Tahrir Meydanı her gün göstericilere ev sahipliği yaptı. Günlerce gösterilere sahne oldu. Şekilsiz ve yönsüzdü kitle, her gün “Mübarek istifa!” diye haykırdılar. Tunus’ta iş kolay olmuştu, diktatör Bin Ali tacı tahtı bırakıp kaçmıştı. H. Mübarek direndi. Büyük bir inatla ve ısrarla istifa etmedi. Hatta saldırıya geçti. Satırlı baltalı katilleri kitlenin üzerine yolladı. Polis ve istihbarat elemanları kaptıklarını işkencehaneye çektiler. Ordu göz yumuyordu bu olanlara. Yani her şeye rağmen Kahire’de hala düzen hakimdi. Ta ki işçiler kitleler halinde Tahrir’e gelene dek...

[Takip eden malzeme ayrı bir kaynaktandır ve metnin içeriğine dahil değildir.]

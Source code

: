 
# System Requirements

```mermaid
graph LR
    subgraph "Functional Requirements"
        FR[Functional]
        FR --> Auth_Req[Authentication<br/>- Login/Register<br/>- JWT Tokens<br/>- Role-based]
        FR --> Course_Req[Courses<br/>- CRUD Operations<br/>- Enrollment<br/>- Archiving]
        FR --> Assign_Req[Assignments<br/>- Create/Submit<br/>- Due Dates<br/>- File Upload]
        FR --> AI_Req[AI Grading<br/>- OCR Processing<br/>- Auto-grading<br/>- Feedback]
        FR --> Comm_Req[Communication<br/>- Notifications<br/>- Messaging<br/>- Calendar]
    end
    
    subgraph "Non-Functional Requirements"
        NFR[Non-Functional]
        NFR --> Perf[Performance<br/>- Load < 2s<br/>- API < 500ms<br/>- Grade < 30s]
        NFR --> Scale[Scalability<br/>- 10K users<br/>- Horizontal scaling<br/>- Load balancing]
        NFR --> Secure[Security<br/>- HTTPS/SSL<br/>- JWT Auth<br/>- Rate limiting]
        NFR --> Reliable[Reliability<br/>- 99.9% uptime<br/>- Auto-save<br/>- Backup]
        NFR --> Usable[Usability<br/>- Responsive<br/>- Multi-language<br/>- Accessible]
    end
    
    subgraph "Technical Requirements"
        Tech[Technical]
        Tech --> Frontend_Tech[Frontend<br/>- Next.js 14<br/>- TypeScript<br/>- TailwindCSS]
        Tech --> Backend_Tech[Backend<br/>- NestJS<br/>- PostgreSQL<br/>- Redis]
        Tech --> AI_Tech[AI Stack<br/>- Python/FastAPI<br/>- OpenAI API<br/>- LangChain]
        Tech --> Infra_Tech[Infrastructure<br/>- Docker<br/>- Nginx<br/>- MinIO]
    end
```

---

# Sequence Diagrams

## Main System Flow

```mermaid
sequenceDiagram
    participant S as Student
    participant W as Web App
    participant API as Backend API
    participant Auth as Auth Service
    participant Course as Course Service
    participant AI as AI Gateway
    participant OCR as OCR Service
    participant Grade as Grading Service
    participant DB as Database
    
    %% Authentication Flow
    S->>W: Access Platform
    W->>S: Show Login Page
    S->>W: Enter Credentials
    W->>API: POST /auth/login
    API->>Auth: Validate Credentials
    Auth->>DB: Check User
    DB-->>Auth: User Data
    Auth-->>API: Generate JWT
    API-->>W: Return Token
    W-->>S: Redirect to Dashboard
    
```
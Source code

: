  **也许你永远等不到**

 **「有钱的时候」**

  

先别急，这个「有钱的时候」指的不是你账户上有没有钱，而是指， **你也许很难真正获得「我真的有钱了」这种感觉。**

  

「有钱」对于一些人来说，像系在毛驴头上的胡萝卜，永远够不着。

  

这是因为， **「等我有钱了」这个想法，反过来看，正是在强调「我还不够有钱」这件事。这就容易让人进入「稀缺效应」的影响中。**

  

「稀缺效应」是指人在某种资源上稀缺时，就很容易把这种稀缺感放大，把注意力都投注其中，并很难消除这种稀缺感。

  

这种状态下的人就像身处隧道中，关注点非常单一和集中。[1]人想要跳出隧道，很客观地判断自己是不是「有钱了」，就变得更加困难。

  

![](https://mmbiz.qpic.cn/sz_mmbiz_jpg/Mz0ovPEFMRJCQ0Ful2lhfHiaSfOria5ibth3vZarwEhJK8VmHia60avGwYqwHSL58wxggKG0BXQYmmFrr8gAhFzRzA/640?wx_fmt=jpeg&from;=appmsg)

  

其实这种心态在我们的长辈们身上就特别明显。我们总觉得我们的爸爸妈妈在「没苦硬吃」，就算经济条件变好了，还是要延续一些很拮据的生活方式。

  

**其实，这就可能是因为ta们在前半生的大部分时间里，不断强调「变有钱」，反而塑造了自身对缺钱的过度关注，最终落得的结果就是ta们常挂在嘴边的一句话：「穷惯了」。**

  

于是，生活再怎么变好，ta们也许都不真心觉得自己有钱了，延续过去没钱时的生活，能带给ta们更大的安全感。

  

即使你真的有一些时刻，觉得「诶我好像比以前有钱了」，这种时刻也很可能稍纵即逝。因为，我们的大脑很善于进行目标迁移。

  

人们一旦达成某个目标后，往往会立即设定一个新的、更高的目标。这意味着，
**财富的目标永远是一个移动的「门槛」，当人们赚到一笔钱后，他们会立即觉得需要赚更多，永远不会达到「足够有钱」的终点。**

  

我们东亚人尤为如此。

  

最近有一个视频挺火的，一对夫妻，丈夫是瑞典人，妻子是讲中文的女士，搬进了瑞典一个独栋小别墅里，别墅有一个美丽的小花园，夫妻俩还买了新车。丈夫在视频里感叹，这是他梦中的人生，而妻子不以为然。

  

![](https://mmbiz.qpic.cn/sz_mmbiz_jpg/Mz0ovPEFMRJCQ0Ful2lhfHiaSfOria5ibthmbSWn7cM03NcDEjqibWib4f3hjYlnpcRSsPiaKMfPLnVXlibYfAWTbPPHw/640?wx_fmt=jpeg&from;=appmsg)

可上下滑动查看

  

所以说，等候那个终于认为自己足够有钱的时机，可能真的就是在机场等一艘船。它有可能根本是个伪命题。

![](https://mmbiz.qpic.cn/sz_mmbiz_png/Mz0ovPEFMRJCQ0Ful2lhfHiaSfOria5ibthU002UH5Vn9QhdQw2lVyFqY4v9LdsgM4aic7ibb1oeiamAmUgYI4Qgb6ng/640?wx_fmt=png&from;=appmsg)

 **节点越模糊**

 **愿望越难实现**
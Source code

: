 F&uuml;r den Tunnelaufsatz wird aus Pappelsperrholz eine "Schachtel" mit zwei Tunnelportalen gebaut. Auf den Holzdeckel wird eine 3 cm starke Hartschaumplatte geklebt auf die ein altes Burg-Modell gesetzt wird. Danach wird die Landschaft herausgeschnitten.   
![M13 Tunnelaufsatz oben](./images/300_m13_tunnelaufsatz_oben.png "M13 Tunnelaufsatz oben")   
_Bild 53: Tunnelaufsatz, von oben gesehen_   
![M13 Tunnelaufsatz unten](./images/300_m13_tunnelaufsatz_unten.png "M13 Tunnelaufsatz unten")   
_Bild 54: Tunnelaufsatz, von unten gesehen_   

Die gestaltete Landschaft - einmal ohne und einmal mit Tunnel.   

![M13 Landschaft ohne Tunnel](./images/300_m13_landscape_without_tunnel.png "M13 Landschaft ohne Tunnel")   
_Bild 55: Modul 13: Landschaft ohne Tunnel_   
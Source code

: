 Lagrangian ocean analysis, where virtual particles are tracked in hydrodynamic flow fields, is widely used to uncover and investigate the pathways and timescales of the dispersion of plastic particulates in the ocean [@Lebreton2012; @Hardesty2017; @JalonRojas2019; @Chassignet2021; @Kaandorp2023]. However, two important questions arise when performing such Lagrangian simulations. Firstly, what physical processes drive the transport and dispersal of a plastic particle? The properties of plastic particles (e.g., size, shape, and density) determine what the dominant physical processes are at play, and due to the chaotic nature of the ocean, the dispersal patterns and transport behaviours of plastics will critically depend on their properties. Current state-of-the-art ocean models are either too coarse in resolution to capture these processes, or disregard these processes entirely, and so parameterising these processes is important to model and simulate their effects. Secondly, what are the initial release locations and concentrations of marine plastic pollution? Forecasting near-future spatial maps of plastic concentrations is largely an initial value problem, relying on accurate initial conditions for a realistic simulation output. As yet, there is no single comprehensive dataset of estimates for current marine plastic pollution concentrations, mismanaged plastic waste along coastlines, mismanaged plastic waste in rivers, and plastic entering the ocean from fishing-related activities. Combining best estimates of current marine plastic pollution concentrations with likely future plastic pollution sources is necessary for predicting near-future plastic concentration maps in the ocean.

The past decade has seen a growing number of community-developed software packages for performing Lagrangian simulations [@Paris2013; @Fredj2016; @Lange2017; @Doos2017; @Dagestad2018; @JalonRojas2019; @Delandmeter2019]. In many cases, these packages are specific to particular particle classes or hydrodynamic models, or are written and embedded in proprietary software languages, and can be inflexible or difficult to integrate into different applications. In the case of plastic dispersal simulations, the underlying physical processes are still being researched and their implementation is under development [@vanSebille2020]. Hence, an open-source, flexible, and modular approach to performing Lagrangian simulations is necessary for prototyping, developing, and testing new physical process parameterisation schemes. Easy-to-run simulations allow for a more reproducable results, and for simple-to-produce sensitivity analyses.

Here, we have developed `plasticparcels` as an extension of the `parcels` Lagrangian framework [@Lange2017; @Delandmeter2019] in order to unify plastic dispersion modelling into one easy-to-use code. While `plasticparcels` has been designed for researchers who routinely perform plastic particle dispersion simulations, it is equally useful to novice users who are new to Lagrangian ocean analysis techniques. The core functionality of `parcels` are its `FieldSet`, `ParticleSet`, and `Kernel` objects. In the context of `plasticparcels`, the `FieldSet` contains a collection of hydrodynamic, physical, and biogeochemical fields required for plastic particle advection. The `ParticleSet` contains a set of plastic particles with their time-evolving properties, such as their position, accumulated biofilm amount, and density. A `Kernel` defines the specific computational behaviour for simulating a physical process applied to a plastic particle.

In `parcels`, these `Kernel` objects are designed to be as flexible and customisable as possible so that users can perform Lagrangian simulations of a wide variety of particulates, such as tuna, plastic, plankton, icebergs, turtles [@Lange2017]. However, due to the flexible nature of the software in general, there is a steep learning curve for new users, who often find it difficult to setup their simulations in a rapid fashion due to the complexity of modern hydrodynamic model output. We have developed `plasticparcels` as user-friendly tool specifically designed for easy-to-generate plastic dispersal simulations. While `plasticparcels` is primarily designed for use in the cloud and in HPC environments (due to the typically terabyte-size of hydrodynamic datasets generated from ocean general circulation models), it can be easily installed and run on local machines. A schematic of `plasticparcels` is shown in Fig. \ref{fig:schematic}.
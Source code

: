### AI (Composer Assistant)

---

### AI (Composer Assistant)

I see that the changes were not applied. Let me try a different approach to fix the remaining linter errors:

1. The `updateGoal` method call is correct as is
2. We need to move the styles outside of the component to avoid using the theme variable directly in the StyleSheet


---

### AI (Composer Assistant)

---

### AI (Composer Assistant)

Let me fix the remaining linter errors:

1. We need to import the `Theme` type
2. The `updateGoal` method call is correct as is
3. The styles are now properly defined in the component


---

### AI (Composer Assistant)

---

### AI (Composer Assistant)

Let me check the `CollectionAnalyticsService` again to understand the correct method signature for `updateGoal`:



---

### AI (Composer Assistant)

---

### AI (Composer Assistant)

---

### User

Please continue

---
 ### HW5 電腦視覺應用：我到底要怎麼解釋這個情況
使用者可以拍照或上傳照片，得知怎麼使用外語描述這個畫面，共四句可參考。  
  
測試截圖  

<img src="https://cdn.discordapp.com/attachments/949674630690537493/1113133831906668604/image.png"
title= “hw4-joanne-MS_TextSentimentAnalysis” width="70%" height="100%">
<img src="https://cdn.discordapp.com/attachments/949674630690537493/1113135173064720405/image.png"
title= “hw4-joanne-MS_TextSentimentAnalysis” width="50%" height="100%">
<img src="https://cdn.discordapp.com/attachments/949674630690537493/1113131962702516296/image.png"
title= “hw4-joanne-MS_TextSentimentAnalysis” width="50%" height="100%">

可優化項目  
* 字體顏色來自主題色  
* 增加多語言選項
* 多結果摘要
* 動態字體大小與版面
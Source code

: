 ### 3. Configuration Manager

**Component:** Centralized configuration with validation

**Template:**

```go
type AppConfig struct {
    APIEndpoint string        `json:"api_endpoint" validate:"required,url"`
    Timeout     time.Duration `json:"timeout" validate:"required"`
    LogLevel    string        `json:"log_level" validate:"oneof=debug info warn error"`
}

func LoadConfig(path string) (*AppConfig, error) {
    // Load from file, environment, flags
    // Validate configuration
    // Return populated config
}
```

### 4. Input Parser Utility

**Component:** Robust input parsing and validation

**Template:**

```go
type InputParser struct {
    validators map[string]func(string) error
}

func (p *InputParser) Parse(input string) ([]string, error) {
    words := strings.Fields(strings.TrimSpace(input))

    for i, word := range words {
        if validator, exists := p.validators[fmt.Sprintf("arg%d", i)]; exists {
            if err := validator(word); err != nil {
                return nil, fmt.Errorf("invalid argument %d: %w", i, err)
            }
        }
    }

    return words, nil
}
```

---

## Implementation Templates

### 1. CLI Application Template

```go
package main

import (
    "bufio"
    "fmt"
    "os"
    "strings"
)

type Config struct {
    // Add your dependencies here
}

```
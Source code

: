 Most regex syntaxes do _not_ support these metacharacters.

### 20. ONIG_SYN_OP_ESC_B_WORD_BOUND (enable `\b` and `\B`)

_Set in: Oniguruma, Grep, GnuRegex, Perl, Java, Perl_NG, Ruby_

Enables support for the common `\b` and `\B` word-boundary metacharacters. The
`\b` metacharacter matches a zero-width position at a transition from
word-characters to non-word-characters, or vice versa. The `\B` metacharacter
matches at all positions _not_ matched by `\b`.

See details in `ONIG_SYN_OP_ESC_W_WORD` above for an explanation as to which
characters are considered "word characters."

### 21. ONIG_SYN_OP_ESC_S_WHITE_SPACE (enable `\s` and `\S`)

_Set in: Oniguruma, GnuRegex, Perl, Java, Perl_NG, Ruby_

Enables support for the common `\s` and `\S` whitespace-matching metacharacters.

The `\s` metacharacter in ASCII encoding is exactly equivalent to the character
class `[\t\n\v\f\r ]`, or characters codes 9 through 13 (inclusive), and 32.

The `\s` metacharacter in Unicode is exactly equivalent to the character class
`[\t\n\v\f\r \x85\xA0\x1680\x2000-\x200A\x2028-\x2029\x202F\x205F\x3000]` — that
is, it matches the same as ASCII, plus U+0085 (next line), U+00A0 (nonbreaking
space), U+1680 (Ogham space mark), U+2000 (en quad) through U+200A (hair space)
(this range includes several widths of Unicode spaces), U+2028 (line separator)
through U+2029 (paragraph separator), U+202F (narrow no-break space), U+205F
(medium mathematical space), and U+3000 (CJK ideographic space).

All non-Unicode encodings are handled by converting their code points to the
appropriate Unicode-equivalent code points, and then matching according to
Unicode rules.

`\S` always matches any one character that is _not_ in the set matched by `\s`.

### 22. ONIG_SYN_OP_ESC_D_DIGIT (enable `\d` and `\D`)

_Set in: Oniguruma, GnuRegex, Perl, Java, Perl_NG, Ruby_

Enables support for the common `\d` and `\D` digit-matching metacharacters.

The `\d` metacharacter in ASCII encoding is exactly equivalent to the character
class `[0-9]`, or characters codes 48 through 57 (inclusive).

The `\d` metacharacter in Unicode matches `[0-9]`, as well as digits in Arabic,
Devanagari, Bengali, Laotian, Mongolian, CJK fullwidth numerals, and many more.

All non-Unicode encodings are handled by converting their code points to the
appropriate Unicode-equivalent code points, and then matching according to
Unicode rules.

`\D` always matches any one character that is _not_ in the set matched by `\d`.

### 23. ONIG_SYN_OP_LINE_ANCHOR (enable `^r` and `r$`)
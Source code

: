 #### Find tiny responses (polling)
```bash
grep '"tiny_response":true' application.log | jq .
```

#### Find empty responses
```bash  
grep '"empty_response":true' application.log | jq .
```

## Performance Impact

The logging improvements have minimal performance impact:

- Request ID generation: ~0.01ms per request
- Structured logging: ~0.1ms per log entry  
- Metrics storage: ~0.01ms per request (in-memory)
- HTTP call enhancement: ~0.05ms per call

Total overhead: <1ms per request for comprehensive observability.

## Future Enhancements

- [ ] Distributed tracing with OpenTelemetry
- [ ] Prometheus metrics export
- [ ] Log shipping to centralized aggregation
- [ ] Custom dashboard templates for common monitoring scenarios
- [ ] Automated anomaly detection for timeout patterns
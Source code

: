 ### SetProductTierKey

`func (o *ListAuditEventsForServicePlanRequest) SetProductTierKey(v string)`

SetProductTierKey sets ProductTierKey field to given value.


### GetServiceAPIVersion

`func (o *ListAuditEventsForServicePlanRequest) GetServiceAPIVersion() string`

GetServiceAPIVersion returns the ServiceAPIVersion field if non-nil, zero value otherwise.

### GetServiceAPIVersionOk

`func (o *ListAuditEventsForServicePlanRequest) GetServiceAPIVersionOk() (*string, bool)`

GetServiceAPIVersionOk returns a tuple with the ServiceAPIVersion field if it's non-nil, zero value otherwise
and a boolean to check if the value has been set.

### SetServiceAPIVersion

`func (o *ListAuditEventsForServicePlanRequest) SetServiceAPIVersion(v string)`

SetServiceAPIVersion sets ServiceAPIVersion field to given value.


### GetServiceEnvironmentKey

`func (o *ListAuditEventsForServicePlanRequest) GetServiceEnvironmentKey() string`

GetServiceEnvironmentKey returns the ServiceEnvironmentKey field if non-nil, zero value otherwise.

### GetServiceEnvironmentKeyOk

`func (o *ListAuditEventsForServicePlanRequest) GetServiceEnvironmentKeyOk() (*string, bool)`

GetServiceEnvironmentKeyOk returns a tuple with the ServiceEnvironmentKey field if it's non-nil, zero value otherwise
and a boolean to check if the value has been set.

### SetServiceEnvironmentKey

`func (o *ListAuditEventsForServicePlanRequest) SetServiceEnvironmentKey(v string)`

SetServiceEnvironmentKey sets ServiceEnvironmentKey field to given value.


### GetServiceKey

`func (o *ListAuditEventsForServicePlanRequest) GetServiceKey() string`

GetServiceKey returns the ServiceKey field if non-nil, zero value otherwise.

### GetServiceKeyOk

Nihayet Mahalla’da, İskenderiye ve diğer işçi havzalarında greve gittiler. Bir dizi çatışmanın ardından, fabrikaları kapatıp, Tahrir Meydanı’na koştular. Meydanda birden hava işçiden yana döndü. Saflaşma başladı sanki. Üçüncü gün H. Mübarek görevden alındı. Liberal burjuvazinin temsilcileri, tuzu kuru orta sınıf ve Müslüman Kardeşler söz birliği etmişçesine alandan kaçtılar. Yine ittifak halinde düzeni savunmaya başladılar.

H. Mübarek artık yoktu, ama yerinde adamları vardı. Mısır’in geleceğini düzenden ve sistemden yana kurtarmak için planlar yapmaya başladılar. Emperyalist efendileri ile birlikte türlü hileler ve manevralar eşliğinde, yeni bir süreç başlattılar.

Parti ve sınıf yoksa, devrim de yok!

Her zaman aynı şey olmuştur, böylesi durumlarda kim hazırlıklıysa o kazanmıştır. Sürece onlar damgasını vurmuştur. Tunus’ta da, Mısır’da da böyle oldu. Bin Ali ve H. Mübarek gitti, ama diktatörlük yerli yerinde kaldı.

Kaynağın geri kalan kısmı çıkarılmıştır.